HW 10

Introduction:

In this homework, you will apply logistic regression to a real-world dataset: the Pima Indians Diabetes Database. This dataset contains medical records from 768 women of Pima Indian heritage, aged 21 or older, and is used to predict the onset of diabetes (binary outcome: 0 = no diabetes, 1 = diabetes) based on physiological measurements.

The data is publicly available from the UCI Machine Learning Repository and can be imported directly.

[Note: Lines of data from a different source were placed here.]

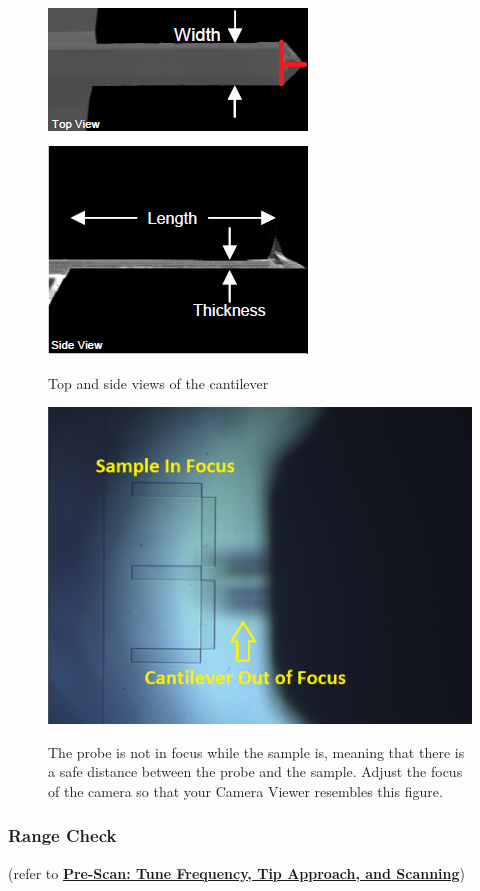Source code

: \documentclass{../lab}
\begin{document}
\begin{figure}[H]
    \centering
    \href{http://experimentationlab.berkeley.edu/sites/default/files/AFMImages/26.png}{\includegraphics[width=0.5\linewidth]{images/26.png}}
    \caption{Top and side views of the cantilever}
\end{figure}

\begin{figure}[H]
    \centering
    \href{http://experimentationlab.berkeley.edu/sites/default/files/AFMImages/probe_unfocused1_0.png}{\includegraphics[width=0.5\linewidth]{images/probe_unfocused1_0.png}}
    \caption{The probe is not in focus while the sample is, meaning that there is a safe distance between the probe and the sample.  Adjust the focus of the camera so that your Camera Viewer resembles this figure.}
    \label{fig:ProbeUnfocused}
\end{figure}

\subsubsection{Range Check}
\label{subsubsec:RangeCheck}

(refer to \href{http://experimentationlab.berkeley.edu/sites/default/files/prescan\_final2.mp4}{\textbf{Pre-Scan: Tune Frequency, Tip Approach, and Scanning}})
\end{document}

Dataset URL: https://raw.githubusercontent.com/jbrownlee/Datasets/master/pima-indians-diabetes.data.csv

Columns (no header in the CSV, so we need to assign them manually):

1. Pregnancies: Number of times pregnant
2. Glucose: Plasma glucose concentration (2-hour test)
3. BloodPressure: Diastolic blood pressure (mm Hg)
4. SkinThickness: Triceps skin fold thickness (mm)
5. Insulin: 2-hour serum insulin (mu U/ml)
6. BMI: Body mass index (weight in kg/(height in m)^2)
7. DiabetesPedigreeFunction: Diabetes pedigree function (a function scoring genetic risk)
8. Age: Age in years
9. Outcome: Class variable (0 = no diabetes, 1 = diabetes)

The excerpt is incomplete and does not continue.